- Technologia Wikileaks od samego początku została tak opracowana, by mieć pewność, ze nigdy nie poznamy tożsamości osób dostarczających nam materiały - powiedział w programie "Good Morning America" ABC twórca portalu Julian Assange. Z kolei rozmawiając z dziennikarzami przed domem we wschodniej Anglii, gdzie się zatrzymał, mówił o żądaniach jego egzekucji ze strony amerykańskich polityków i zarzucał USA, że nie postępują zgodnie z prawem.
Assange wyszedł wczoraj za kaucją z londyńskiego aresztu, ale jego losy jego ekstradycji - której domagają się Szwedzi w związku z zarzutami o przestępstwa seksualne - nie zostały przesądzone.
Przemawiając do dziennikarzy w Norfolk Assange powiedział: "Było wiele telefonów od ważnych polityków z USA, w tym wybranych do Senatu, domagających się mojej egzekucji, uprowadzenia moich współpracowników, egzekucji młodego żołnierza Bradley'a Manninga, który - twierdzą oni - jest jakoś zamieszany w to wszystko".
- Stany Zjednoczone pokazały ostatnio, że ich instytucjom najprawdopodobniej nie udaje się postępować według litery prawa. A mieć do czynienia z supermocarstwem, które, jak wygląda, nie przestrzega litery prawa, to bardzo poważna sprawa - ocenił.
Pochwała dla Brytyjczyków
Jednocześnie Assange pochwalił brytyjski system sprawiedliwości za to, że postąpił w jego sprawie zgodnie z przepisami, czyli - jak uważa Assange - nie ulegając naciskom z zewnątrz.
Zaznaczył też, że jest pewien na 80 proc., że Amerykanie przygotowują wniosek o jego ekstradycję do Stanów Zjednoczonych pod zarzutem szpiegostwa. Poinformował, że ludzie związanie rzekomo z Wikileaks są celem "bardzo agresywnego" i "prawdopodobnie nielegalnego śledztwa".
Zapytany o to, jak się czuje po wypuszczeniu za kaucją, powiedział: "Bardzo dobrze jest być w towarzystwie przyjaciół, w otoczeniu świeżego śniegu na brytyjskiej prowincji, wypić pierwsze martini od długiego czasu". - Oczywiście musimy pamiętać, że jestem praktycznie w areszcie domowym, ale oczywiście do wielka zmiana w porównaniu z odosobnieniem w celi.
Tajemnicze źródła
W innym wywiadzie udzielonym w piątek twórca Wikileaks powiedział, że nigdy nie słyszał nazwiska Bradley Manning, zanim nie pojawiło się ono w mediach.
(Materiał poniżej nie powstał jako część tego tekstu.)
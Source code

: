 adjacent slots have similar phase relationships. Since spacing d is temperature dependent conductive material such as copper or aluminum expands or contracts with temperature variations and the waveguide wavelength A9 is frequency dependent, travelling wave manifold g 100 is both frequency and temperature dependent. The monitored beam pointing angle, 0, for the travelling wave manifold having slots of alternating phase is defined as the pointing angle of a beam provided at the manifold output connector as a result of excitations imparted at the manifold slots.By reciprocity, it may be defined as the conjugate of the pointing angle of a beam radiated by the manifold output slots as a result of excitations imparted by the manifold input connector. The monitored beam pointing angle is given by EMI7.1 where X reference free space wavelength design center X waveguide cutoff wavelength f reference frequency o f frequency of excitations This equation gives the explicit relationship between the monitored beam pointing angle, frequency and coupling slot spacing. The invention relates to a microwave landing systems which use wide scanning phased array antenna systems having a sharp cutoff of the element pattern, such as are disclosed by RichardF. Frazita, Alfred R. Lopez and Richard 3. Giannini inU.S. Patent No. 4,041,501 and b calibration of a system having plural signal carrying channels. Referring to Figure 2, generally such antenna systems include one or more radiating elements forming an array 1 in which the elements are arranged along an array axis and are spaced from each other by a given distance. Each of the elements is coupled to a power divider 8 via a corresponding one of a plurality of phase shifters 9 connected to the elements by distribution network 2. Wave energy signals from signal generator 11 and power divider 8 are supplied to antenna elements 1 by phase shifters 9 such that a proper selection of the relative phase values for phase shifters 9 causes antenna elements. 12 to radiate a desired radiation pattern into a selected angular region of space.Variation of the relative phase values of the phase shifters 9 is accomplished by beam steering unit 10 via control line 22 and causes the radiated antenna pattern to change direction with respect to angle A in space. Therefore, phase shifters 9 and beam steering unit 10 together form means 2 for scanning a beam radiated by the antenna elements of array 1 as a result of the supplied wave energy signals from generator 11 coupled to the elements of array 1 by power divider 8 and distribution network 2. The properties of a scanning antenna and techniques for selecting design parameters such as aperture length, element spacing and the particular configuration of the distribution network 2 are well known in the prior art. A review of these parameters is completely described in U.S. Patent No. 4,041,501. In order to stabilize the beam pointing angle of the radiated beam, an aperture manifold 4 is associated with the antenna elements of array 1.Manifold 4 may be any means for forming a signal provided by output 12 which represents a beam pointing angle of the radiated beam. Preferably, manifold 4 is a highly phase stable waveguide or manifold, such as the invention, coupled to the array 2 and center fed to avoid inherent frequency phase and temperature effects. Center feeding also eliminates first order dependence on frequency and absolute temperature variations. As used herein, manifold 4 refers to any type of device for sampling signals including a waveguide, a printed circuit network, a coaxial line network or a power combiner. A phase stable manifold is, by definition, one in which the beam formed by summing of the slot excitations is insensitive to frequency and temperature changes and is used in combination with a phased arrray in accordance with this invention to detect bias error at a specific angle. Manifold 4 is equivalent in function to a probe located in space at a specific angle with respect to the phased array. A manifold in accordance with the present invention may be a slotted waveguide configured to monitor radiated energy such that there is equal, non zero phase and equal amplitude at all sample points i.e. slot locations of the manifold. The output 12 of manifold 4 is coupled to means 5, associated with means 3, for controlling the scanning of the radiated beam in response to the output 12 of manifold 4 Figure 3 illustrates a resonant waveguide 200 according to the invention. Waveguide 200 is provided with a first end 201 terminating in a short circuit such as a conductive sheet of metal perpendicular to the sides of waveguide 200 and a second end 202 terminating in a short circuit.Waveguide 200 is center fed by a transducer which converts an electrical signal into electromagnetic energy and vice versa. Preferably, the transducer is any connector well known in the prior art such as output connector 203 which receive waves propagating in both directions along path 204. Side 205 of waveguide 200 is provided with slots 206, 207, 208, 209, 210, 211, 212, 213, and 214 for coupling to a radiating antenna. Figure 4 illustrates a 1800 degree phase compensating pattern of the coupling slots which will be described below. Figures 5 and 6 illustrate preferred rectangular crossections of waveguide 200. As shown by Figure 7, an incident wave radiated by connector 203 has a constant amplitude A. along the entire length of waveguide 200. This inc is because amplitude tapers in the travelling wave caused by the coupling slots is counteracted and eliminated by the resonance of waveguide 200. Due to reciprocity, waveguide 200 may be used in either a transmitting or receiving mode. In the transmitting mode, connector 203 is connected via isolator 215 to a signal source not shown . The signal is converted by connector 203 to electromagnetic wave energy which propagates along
Manning - analityk wywiadu USA - oskarżony jest o to, że przekazał Wikileaks tajny film z helikoptera Apache nakręcony w 2007 roku.
Widać na nim fatalny ostrzał ulicy w Bagdadzie, podczas którego U.S. Army zabiła 12 cywilów, w tym fotografa pracującego dla agencji Reutera Namira Noor-Eldeena oraz jego współpracownika Saeeda Chmagha. Rannych zostało też wtedy dwoje dzieci.